The message said Chinese police had warned that Islamic extremists might be planning attacks on four and five-star hotels next week in Beijing.

Chinese Foreign Ministry spokesman Liu Jianchao said the warning was the work of an impostor.

"We took note of the report and doubled-checked immediately with the Public Security Bureau," he explained. "The so-called attack threat to luxury hotels is a fabrication by foreign nationals. Chinese police never issued such a warning."

Mr. Liu gave no details on the identity of those behind the allegedly phony warning or how that warning was conveyed to the U.S. embassy.

Embassy officials retracted the warning, saying Chinese police had informed them the threat was not credible.

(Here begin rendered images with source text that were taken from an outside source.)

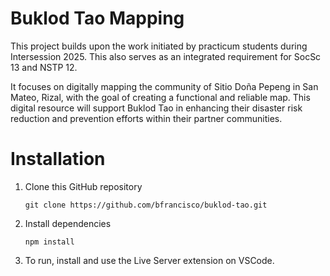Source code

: # Buklod Tao Mapping
This project builds upon the work initiated by practicum students during Intersession 2025. This also serves as an integrated requirement for SocSc 13 and NSTP 12.

It focuses on digitally mapping the community of Sitio Doña Pepeng in San Mateo, Rizal, with the goal of creating a functional and reliable map. This digital resource will support Buklod Tao in enhancing their disaster risk reduction and prevention efforts within their partner communities.

# Installation
1. Clone this GitHub repository
    ```
    git clone https://github.com/bfrancisco/buklod-tao.git
    ```
2. Install dependencies
    ```
    npm install
    ```
3. To run, install and use the Live Server extension on VSCode.
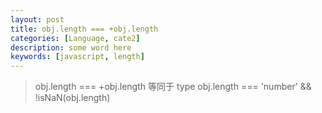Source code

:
 ```yaml
---
layout: post
title: obj.length === +obj.length 
categories: [Language, cate2]
description: some word here
keywords: [javascript, length]
---
```


>obj.length === +obj.length 等同于 type obj.length === 'number' && !isNaN(obj.length)
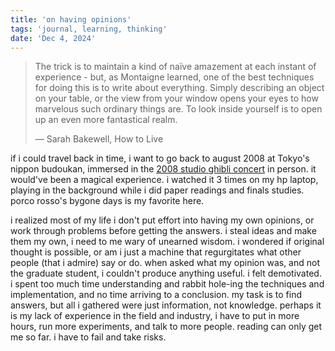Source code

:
 ```yaml
---
title: 'on having opinions'
tags: 'journal, learning, thinking'
date: 'Dec 4, 2024'
---
```


> The trick is to maintain a kind of naïve amazement at each instant of experience - but, as Montaigne learned, one of the best techniques for doing this is to write about everything. Simply describing an object on your table, or the view from your window opens your eyes to how marvelous such ordinary things are. To look inside yourself is to open up an even more fantastical realm.
>
> ― Sarah Bakewell, How to Live

if i could travel back in time, i want to go back to august 2008 at Tokyo's nippon budoukan, immersed in the [2008 studio ghibli concert](https://www.youtube.com/watch?v=L4XTJao2iLA) in person. it would've been a magical experience. i watched it 3 times on my hp laptop, playing in the background while i did paper readings and finals studies. porco rosso's bygone days is my favorite here.

i realized most of my life i don't put effort into having my own opinions, or work through problems before getting the answers. i steal ideas and make them my own, i need to me wary of unearned wisdom. i wondered if original thought is possible, or am i just a machine that regurgitates what other people (that i admire) say or do. when asked what my opinion was, and not the graduate student, i couldn't produce anything useful. i felt demotivated. i spent too much time understanding and rabbit hole-ing the techniques and implementation, and no time arriving to a conclusion. my task is to find answers, but all i gathered were just information, not knowledge. perhaps it is my lack of experience in the field and industry, i have to put in more hours, run more experiments, and talk to more people. reading can only get me so far. i have to fail and take risks.
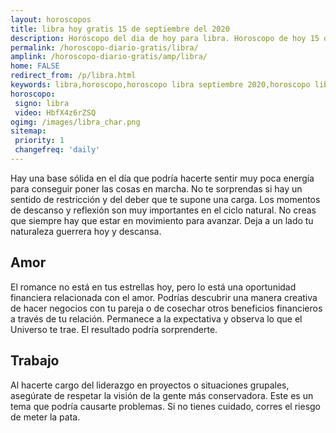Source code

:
 ```yaml
---
layout: horoscopos
title: libra hoy gratis 15 de septiembre del 2020 
description: Horóscopo del dia de hoy para libra. Horoscopo de hoy 15 de septiembre del 2020. Las predicciones de amor, trabajo, vida personal gratis.
permalink: /horoscopo-diario-gratis/libra/
amplink: /horoscopo-diario-gratis/amp/libra/
home: FALSE
redirect_from: /p/libra.html
keywords: libra,horoscopo,horoscopo libra septiembre 2020,horoscopo libra hoy,tarot libra septiembre 2020,horoscopo libra,tarot libra hoy,horoscopo de hoy,horoscopo diario,tarot del amor,horoscopo de hoy libra,horoscopo diario del tarot, Horoscopo de hoy libra 15 de septiembre del 2020,horóscopo del día,signos zodiacales 2020, el horoscopo de hoy
horoscopo:
 signo: libra
 video: HbfX4z6rZSQ
ogimg: /images/libra_char.png
sitemap:
 priority: 1
 changefreq: 'daily'
---
```



Hay una base sólida en el día que podría hacerte sentir muy poca energía para conseguir poner las cosas en marcha. No te sorprendas si hay un sentido de restricción y del deber que te supone una carga. Los momentos de descanso y reflexión son muy importantes en el ciclo natural. No creas que siempre hay que estar en movimiento para avanzar. Deja a un lado tu naturaleza guerrera hoy y descansa.

## Amor

El romance no está en tus estrellas hoy, pero lo está una oportunidad financiera relacionada con el amor. Podrías descubrir una manera creativa de hacer negocios con tu pareja o de cosechar otros beneficios financieros a través de tu relación. Permanece a la expectativa y observa lo que el Universo te trae. El resultado podría sorprenderte.

## Trabajo

Al hacerte cargo del liderazgo en proyectos o situaciones grupales, asegúrate de respetar la visión de la gente más conservadora. Este es un tema que podría causarte problemas. Si no tienes cuidado, corres el riesgo de meter la pata.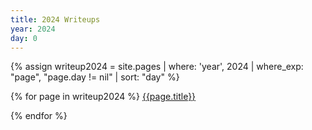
 ```yaml
---
title: 2024 Writeups
year: 2024
day: 0
---
```


{% assign writeup2024 = site.pages | where: 'year', 2024 | where_exp: "page", "page.day != nil" | sort: "day" %}

{% for page in writeup2024 %}
  [{{page.title}}]({{page.url}})

{% endfor %}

The officials - who say they are obliged to immediately disclose news of potential threats to American citizens - said embassy security officers contacted Chinese police, who then investigated the message.

Officials said the U.S. government is not aware of any other information about any threat against hotels in China, including Hong Kong.

A terrorist attack by Muslim extremists would be rare in this country, where police keep close tabs on suspected militants. China routinely cracks down on militant separatists in the country's western Xinjiang region, which has a large Muslim population.

International human rights advocates have accused Chinese authorities of using the international campaign against terrorism to persecute members of the largely Muslim Uighur ethnic group in Xinjiang.